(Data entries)
* * * * * * * * *

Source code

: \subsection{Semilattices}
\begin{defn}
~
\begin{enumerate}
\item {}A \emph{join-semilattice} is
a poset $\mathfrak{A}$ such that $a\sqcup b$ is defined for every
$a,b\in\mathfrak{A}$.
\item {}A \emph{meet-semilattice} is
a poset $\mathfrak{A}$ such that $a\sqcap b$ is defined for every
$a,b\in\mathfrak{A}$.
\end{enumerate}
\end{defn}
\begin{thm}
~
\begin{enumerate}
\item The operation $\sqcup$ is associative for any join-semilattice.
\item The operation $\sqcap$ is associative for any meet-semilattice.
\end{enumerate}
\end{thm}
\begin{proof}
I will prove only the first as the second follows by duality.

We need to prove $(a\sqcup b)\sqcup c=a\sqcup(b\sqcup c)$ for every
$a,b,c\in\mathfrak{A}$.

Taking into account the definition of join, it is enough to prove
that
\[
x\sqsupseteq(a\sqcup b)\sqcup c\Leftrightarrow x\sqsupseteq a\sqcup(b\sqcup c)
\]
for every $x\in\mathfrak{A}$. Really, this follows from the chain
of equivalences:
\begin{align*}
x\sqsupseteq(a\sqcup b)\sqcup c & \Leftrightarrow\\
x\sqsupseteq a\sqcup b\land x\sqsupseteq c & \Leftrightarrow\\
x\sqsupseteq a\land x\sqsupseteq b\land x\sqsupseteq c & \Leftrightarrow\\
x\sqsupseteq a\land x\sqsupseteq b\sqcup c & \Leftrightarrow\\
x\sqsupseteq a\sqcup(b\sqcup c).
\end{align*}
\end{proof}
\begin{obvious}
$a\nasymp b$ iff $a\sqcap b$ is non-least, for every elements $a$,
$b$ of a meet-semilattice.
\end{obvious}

* * * * * * * * *

> **EXERCISE INSTRUCTIONS**
Beginning with the line that contains "x\sqsupseteq a\land x\sqsupseteq b\sqcup", quote each line exactly through the last line of the entries above, and nothing beyond them.

> **ANSWER AREA**
x\sqsupseteq a\land x\sqsupseteq b\sqcup c & \Leftrightarrow\\
x\sqsupseteq a\sqcup(b\sqcup c).
\end{align*}
\end{proof}
\begin{obvious}
$a\nasymp b$ iff $a\sqcap b$ is non-least, for every elements $a$,
$b$ of a meet-semilattice.
\end{obvious}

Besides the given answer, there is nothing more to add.